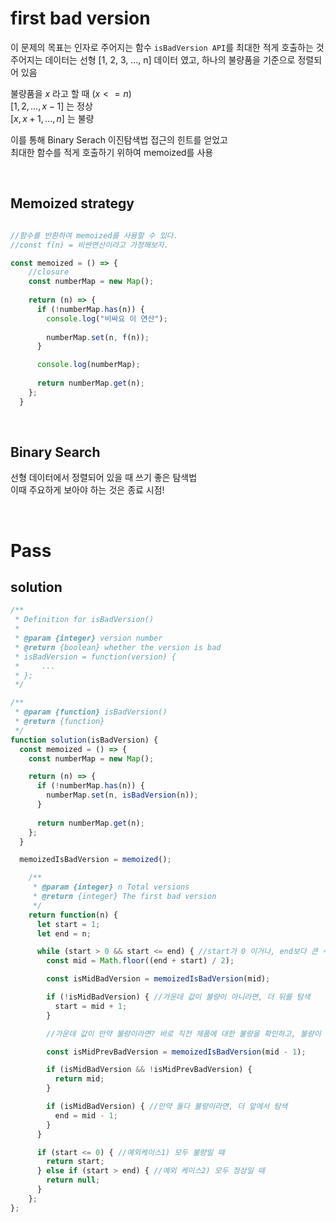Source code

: # first bad version

이 문제의 목표는 인자로 주어지는 함수 `isBadVersion API`를 최대한 적게 호출하는 것 <br>
주어지는 데이터는 선형 [1, 2, 3, ..., n] 데이터 였고, 하나의 불량품을 기준으로 정렬되어 있음<br>

불량품을 $x$ 라고 할 때 ($x <= n$) <br>
$[1, 2, ..., x - 1]$ 는 정상 <br>
$[x, x + 1, ..., n]$ 는 불량 <br>

이를 통해 Binary Serach 이진탐색법 접근의 힌트를 얻었고 <br>
최대한 함수를 적게 호출하기 위하여 memoized를 사용 <br>

</br>

## Memoized strategy

```js

//함수를 반환하여 memoized를 사용할 수 있다.
//const f(n) = 비싼연산이라고 가정해보자.

const memoized = () => {
    //closure
    const numberMap = new Map();
  
    return (n) => {
      if (!numberMap.has(n)) {
        console.log("비싸요 이 연산");
        
        numberMap.set(n, f(n));
      }

      console.log(numberMap);
      
      return numberMap.get(n);
    };
  }
```

</br>

## Binary Search

선형 데이터에서 정렬되어 있을 때 쓰기 좋은 탐색법 <br>
이때 주요하게 보아야 하는 것은 종료 시점! <br>

</br>

# Pass

## solution

```js
/**
 * Definition for isBadVersion()
 * 
 * @param {integer} version number
 * @return {boolean} whether the version is bad
 * isBadVersion = function(version) {
 *     ...
 * };
 */

/**
 * @param {function} isBadVersion()
 * @return {function}
 */
function solution(isBadVersion) {
  const memoized = () => {
    const numberMap = new Map();

    return (n) => {
      if (!numberMap.has(n)) {
        numberMap.set(n, isBadVersion(n));
      }
    
      return numberMap.get(n);
    };
  }

  memoizedIsBadVersion = memoized();

    /**
     * @param {integer} n Total versions
     * @return {integer} The first bad version
     */
    return function(n) {
      let start = 1;
      let end = n;

      while (start > 0 && start <= end) { //start가 0 이거나, end보다 큰 수가 됬을 때는 모두 탐색한 시점이므로 종료
        const mid = Math.floor((end + start) / 2);

        const isMidBadVersion = memoizedIsBadVersion(mid);

        if (!isMidBadVersion) { //가운데 값이 불량이 아니라면, 더 뒤를 탐색
          start = mid + 1;
        }

        //가운데 값이 만약 불량이라면? 바로 직전 제품에 대한 불량을 확인하고, 불량이 아닐 때 현재 가운데 값이 최초 불량이 됨.

        const isMidPrevBadVersion = memoizedIsBadVersion(mid - 1);

        if (isMidBadVersion && !isMidPrevBadVersion) {
          return mid;
        }

        if (isMidBadVersion) { //만약 둘다 불량이라면, 더 앞에서 탐색
          end = mid - 1;
        }
      }

      if (start <= 0) { //예외케이스1) 모두 불량일 때
        return start;
      } else if (start > end) { //예외 케이스2) 모두 정상일 때
        return null;
      }
    };
};

```
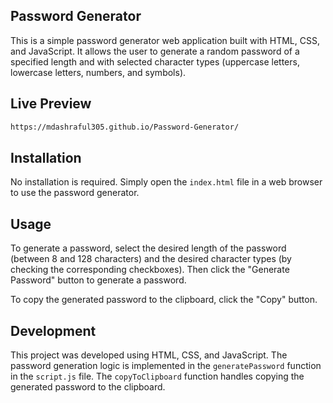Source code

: ## Password Generator

This is a simple password generator web application built with HTML, CSS, and JavaScript. It allows the user to generate a random password of a specified length and with selected character types (uppercase letters, lowercase letters, numbers, and symbols). 

## Live Preview
```bash
https://mdashraful305.github.io/Password-Generator/
```

## Installation

No installation is required. Simply open the `index.html` file in a web browser to use the password generator.

## Usage

To generate a password, select the desired length of the password (between 8 and 128 characters) and the desired character types (by checking the corresponding checkboxes). Then click the "Generate Password" button to generate a password.

To copy the generated password to the clipboard, click the "Copy" button.

## Development

This project was developed using HTML, CSS, and JavaScript. The password generation logic is implemented in the `generatePassword` function in the `script.js` file. The `copyToClipboard` function handles copying the generated password to the clipboard.
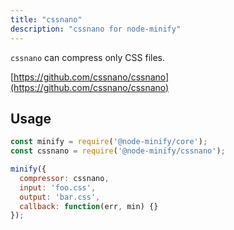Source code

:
 ```yaml
---
title: "cssnano"
description: "cssnano for node-minify"
---
```


`cssnano` can compress only CSS files.

[https://github.com/cssnano/cssnano](https://github.com/cssnano/cssnano)

## Usage

```js
const minify = require('@node-minify/core');
const cssnano = require('@node-minify/cssnano');

minify({
  compressor: cssnano,
  input: 'foo.css',
  output: 'bar.css',
  callback: function(err, min) {}
});
```
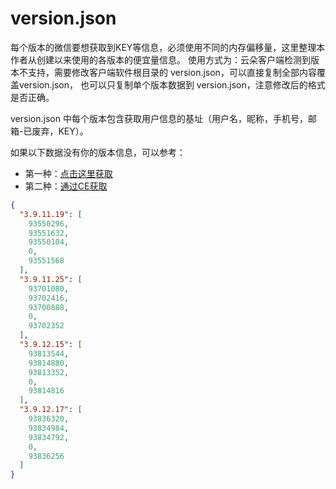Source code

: # version.json

每个版本的微信要想获取到KEY等信息，必须使用不同的内存偏移量，这里整理本作者从创建以来使用的各版本的便宜量信息。
使用方式为：云朵客户端检测到版本不支持，需要修改客户端软件根目录的 version.json，可以直接复制全部内容覆盖version.json，
也可以只复制单个版本数据到 version.json，注意修改后的格式是否正确。

version.json 中每个版本包含获取用户信息的基址（用户名，昵称，手机号，邮箱-已废弃，KEY）。

如果以下数据没有你的版本信息，可以参考：

* 第一种：[点击这里获取](https://github.com/xaoyaoo/PyWxDump/blob/master/pywxdump/WX_OFFS.json)
* 第二种：[通过CE获取](https://github.com/xaoyaoo/PyWxDump/blob/master/doc/CE%E8%8E%B7%E5%8F%96%E5%9F%BA%E5%9D%80.md)


```json
{
  "3.9.11.19": [
    93550296,
    93551632,
    93550104,
    0,
    93551568
  ],
  "3.9.11.25": [
    93701080,
    93702416,
    93700888,
    0,
    93702352
  ],
  "3.9.12.15": [
    93813544,
    93814880,
    93813352,
    0,
    93814816
  ],
  "3.9.12.17": [
    93836320,
    93834984,
    93834792,
    0,
    93836256
  ]
}
```
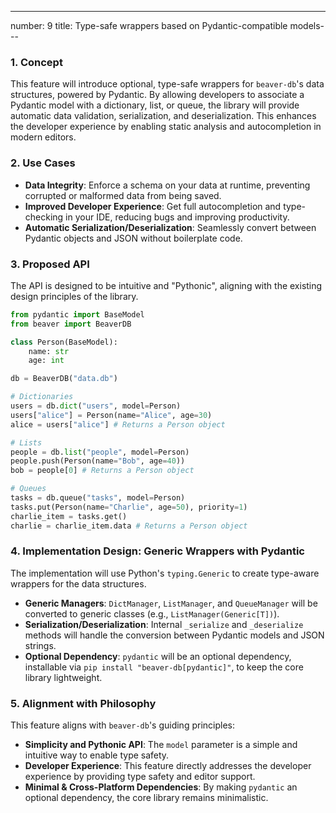 ---
number: 9
title: Type-safe wrappers based on Pydantic-compatible models---

### 1. Concept

This feature will introduce optional, type-safe wrappers for `beaver-db`'s data structures, powered by Pydantic. By allowing developers to associate a Pydantic model with a dictionary, list, or queue, the library will provide automatic data validation, serialization, and deserialization. This enhances the developer experience by enabling static analysis and autocompletion in modern editors.

### 2. Use Cases

* **Data Integrity**: Enforce a schema on your data at runtime, preventing corrupted or malformed data from being saved.
* **Improved Developer Experience**: Get full autocompletion and type-checking in your IDE, reducing bugs and improving productivity.
* **Automatic Serialization/Deserialization**: Seamlessly convert between Pydantic objects and JSON without boilerplate code.

### 3. Proposed API

The API is designed to be intuitive and "Pythonic", aligning with the existing design principles of the library.

```python
from pydantic import BaseModel
from beaver import BeaverDB

class Person(BaseModel):
    name: str
    age: int

db = BeaverDB("data.db")

# Dictionaries
users = db.dict("users", model=Person)
users["alice"] = Person(name="Alice", age=30)
alice = users["alice"] # Returns a Person object

# Lists
people = db.list("people", model=Person)
people.push(Person(name="Bob", age=40))
bob = people[0] # Returns a Person object

# Queues
tasks = db.queue("tasks", model=Person)
tasks.put(Person(name="Charlie", age=50), priority=1)
charlie_item = tasks.get()
charlie = charlie_item.data # Returns a Person object
```

### 4. Implementation Design: Generic Wrappers with Pydantic

The implementation will use Python's `typing.Generic` to create type-aware wrappers for the data structures.

* **Generic Managers**: `DictManager`, `ListManager`, and `QueueManager` will be converted to generic classes (e.g., `ListManager(Generic[T])`).
* **Serialization/Deserialization**: Internal `_serialize` and `_deserialize` methods will handle the conversion between Pydantic models and JSON strings.
* **Optional Dependency**: `pydantic` will be an optional dependency, installable via `pip install "beaver-db[pydantic]"`, to keep the core library lightweight.

### 5. Alignment with Philosophy

This feature aligns with `beaver-db`'s guiding principles:

* **Simplicity and Pythonic API**: The `model` parameter is a simple and intuitive way to enable type safety.
* **Developer Experience**: This feature directly addresses the developer experience by providing type safety and editor support.
* **Minimal & Cross-Platform Dependencies**: By making `pydantic` an optional dependency, the core library remains minimalistic.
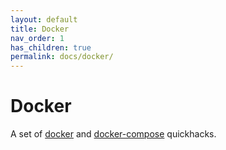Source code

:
 ```yaml
---
layout: default
title: Docker
nav_order: 1
has_children: true
permalink: docs/docker/
---
```


# Docker

A set of [docker](https://docs.docker.com/) and [docker-compose](https://docs.docker.com/compose/) quickhacks.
****************
REQUIRED ACTION: The records above should be repeated exactly, with no pictures in the copy.

ANSWER TO THIS TASK:
Source code

: # first bad version

이 문제의 목표는 인자로 주어지는 함수 `isBadVersion API`를 최대한 적게 호출하는 것 <br>
주어지는 데이터는 선형 [1, 2, 3, ..., n] 데이터 였고, 하나의 불량품을 기준으로 정렬되어 있음<br>

불량품을 $x$ 라고 할 때 ($x <= n$) <br>
$[1, 2, ..., x - 1]$ 는 정상 <br>
$[x, x + 1, ..., n]$ 는 불량 <br>

이를 통해 Binary Serach 이진탐색법 접근의 힌트를 얻었고 <br>
최대한 함수를 적게 호출하기 위하여 memoized를 사용 <br>

</br>

## Memoized strategy

```js

//함수를 반환하여 memoized를 사용할 수 있다.
//const f(n) = 비싼연산이라고 가정해보자.

const memoized = () => {
    //closure
    const numberMap = new Map();
  
    return (n) => {
      if (!numberMap.has(n)) {
        console.log("비싸요 이 연산");
        
        numberMap.set(n, f(n));
      }

      console.log(numberMap);
      
      return numberMap.get(n);
    };
  }
```

</br>

## Binary Search

선형 데이터에서 정렬되어 있을 때 쓰기 좋은 탐색법 <br>
이때 주요하게 보아야 하는 것은 종료 시점! <br>

</br>

# Pass

## solution

```js
/**
 * Definition for isBadVersion()
 * 
 * @param {integer} version number
 * @return {boolean} whether the version is bad
 * isBadVersion = function(version) {
 *     ...
 * };
 */

/**
 * @param {function} isBadVersion()
 * @return {function}
 */
function solution(isBadVersion) {
  const memoized = () => {
    const numberMap = new Map();

    return (n) => {
      if (!numberMap.has(n)) {
        numberMap.set(n, isBadVersion(n));
      }
    
      return numberMap.get(n);
    };
  }

  memoizedIsBadVersion = memoized();

    /**
     * @param {integer} n Total versions
     * @return {integer} The first bad version
     */
    return function(n) {
      let start = 1;
      let end = n;

      while (start > 0 && start <= end) { //start가 0 이거나, end보다 큰 수가 됬을 때는 모두 탐색한 시점이므로 종료
        const mid = Math.floor((end + start) / 2);

        const isMidBadVersion = memoizedIsBadVersion(mid);

        if (!isMidBadVersion) { //가운데 값이 불량이 아니라면, 더 뒤를 탐색
          start = mid + 1;
        }

        //가운데 값이 만약 불량이라면? 바로 직전 제품에 대한 불량을 확인하고, 불량이 아닐 때 현재 가운데 값이 최초 불량이 됨.

        const isMidPrevBadVersion = memoizedIsBadVersion(mid - 1);

        if (isMidBadVersion && !isMidPrevBadVersion) {
          return mid;
        }

        if (isMidBadVersion) { //만약 둘다 불량이라면, 더 앞에서 탐색
          end = mid - 1;
        }
      }

      if (start <= 0) { //예외케이스1) 모두 불량일 때
        return start;
      } else if (start > end) { //예외 케이스2) 모두 정상일 때
        return null;
      }
    };
};

```
Source code

: ## Password Generator

This is a simple password generator web application built with HTML, CSS, and JavaScript. It allows the user to generate a random password of a specified length and with selected character types (uppercase letters, lowercase letters, numbers, and symbols). 

## Live Preview
```bash
https://mdashraful305.github.io/Password-Generator/
```

## Installation

No installation is required. Simply open the `index.html` file in a web browser to use the password generator.

## Usage

To generate a password, select the desired length of the password (between 8 and 128 characters) and the desired character types (by checking the corresponding checkboxes). Then click the "Generate Password" button to generate a password.

To copy the generated password to the clipboard, click the "Copy" button.

## Development

This project was developed using HTML, CSS, and JavaScript. The password generation logic is implemented in the `generatePassword` function in the `script.js` file. The `copyToClipboard` function handles copying the generated password to the clipboard.
Source code

:
 ```yaml
---
title: "cssnano"
description: "cssnano for node-minify"
---
```


`cssnano` can compress only CSS files.

[https://github.com/cssnano/cssnano](https://github.com/cssnano/cssnano)

## Usage

```js
const minify = require('@node-minify/core');
const cssnano = require('@node-minify/cssnano');

minify({
  compressor: cssnano,
  input: 'foo.css',
  output: 'bar.css',
  callback: function(err, min) {}
});
```
Source code

: # version.json

每个版本的微信要想获取到KEY等信息，必须使用不同的内存偏移量，这里整理本作者从创建以来使用的各版本的便宜量信息。
使用方式为：云朵客户端检测到版本不支持，需要修改客户端软件根目录的 version.json，可以直接复制全部内容覆盖version.json，
也可以只复制单个版本数据到 version.json，注意修改后的格式是否正确。

version.json 中每个版本包含获取用户信息的基址（用户名，昵称，手机号，邮箱-已废弃，KEY）。

如果以下数据没有你的版本信息，可以参考：

* 第一种：[点击这里获取](https://github.com/xaoyaoo/PyWxDump/blob/master/pywxdump/WX_OFFS.json)
* 第二种：[通过CE获取](https://github.com/xaoyaoo/PyWxDump/blob/master/doc/CE%E8%8E%B7%E5%8F%96%E5%9F%BA%E5%9D%80.md)


```json
{
  "3.9.11.19": [
    93550296,
    93551632,
    93550104,
    0,
    93551568
  ],
  "3.9.11.25": [
    93701080,
    93702416,
    93700888,
    0,
    93702352
  ],
  "3.9.12.15": [
    93813544,
    93814880,
    93813352,
    0,
    93814816
  ],
  "3.9.12.17": [
    93836320,
    93834984,
    93834792,
    0,
    93836256
  ]
}
```
 ---
number: 9
title: Type-safe wrappers based on Pydantic-compatible models---

### 1. Concept

This feature will introduce optional, type-safe wrappers for `beaver-db`'s data structures, powered by Pydantic. By allowing developers to associate a Pydantic model with a dictionary, list, or queue, the library will provide automatic data validation, serialization, and deserialization. This enhances the developer experience by enabling static analysis and autocompletion in modern editors.

### 2. Use Cases

* **Data Integrity**: Enforce a schema on your data at runtime, preventing corrupted or malformed data from being saved.
* **Improved Developer Experience**: Get full autocompletion and type-checking in your IDE, reducing bugs and improving productivity.
* **Automatic Serialization/Deserialization**: Seamlessly convert between Pydantic objects and JSON without boilerplate code.

### 3. Proposed API

The API is designed to be intuitive and "Pythonic", aligning with the existing design principles of the library.

```python
from pydantic import BaseModel
from beaver import BeaverDB

class Person(BaseModel):
    name: str
    age: int

db = BeaverDB("data.db")

# Dictionaries
users = db.dict("users", model=Person)
users["alice"] = Person(name="Alice", age=30)
alice = users["alice"] # Returns a Person object

# Lists
people = db.list("people", model=Person)
people.push(Person(name="Bob", age=40))
bob = people[0] # Returns a Person object

# Queues
tasks = db.queue("tasks", model=Person)
tasks.put(Person(name="Charlie", age=50), priority=1)
charlie_item = tasks.get()
charlie = charlie_item.data # Returns a Person object
```

### 4. Implementation Design: Generic Wrappers with Pydantic

The implementation will use Python's `typing.Generic` to create type-aware wrappers for the data structures.

* **Generic Managers**: `DictManager`, `ListManager`, and `QueueManager` will be converted to generic classes (e.g., `ListManager(Generic[T])`).
* **Serialization/Deserialization**: Internal `_serialize` and `_deserialize` methods will handle the conversion between Pydantic models and JSON strings.
* **Optional Dependency**: `pydantic` will be an optional dependency, installable via `pip install "beaver-db[pydantic]"`, to keep the core library lightweight.

### 5. Alignment with Philosophy

This feature aligns with `beaver-db`'s guiding principles:

* **Simplicity and Pythonic API**: The `model` parameter is a simple and intuitive way to enable type safety.
* **Developer Experience**: This feature directly addresses the developer experience by providing type safety and editor support.
* **Minimal & Cross-Platform Dependencies**: By making `pydantic` an optional dependency, the core library remains minimalistic.
Source code

:
 ```yaml
---
layout: default
title: Docker
nav_order: 1
has_children: true
permalink: docs/docker/
---
```


# Docker

A set of [docker](https://docs.docker.com/) and [docker-compose](https://docs.docker.com/compose/) quickhacks.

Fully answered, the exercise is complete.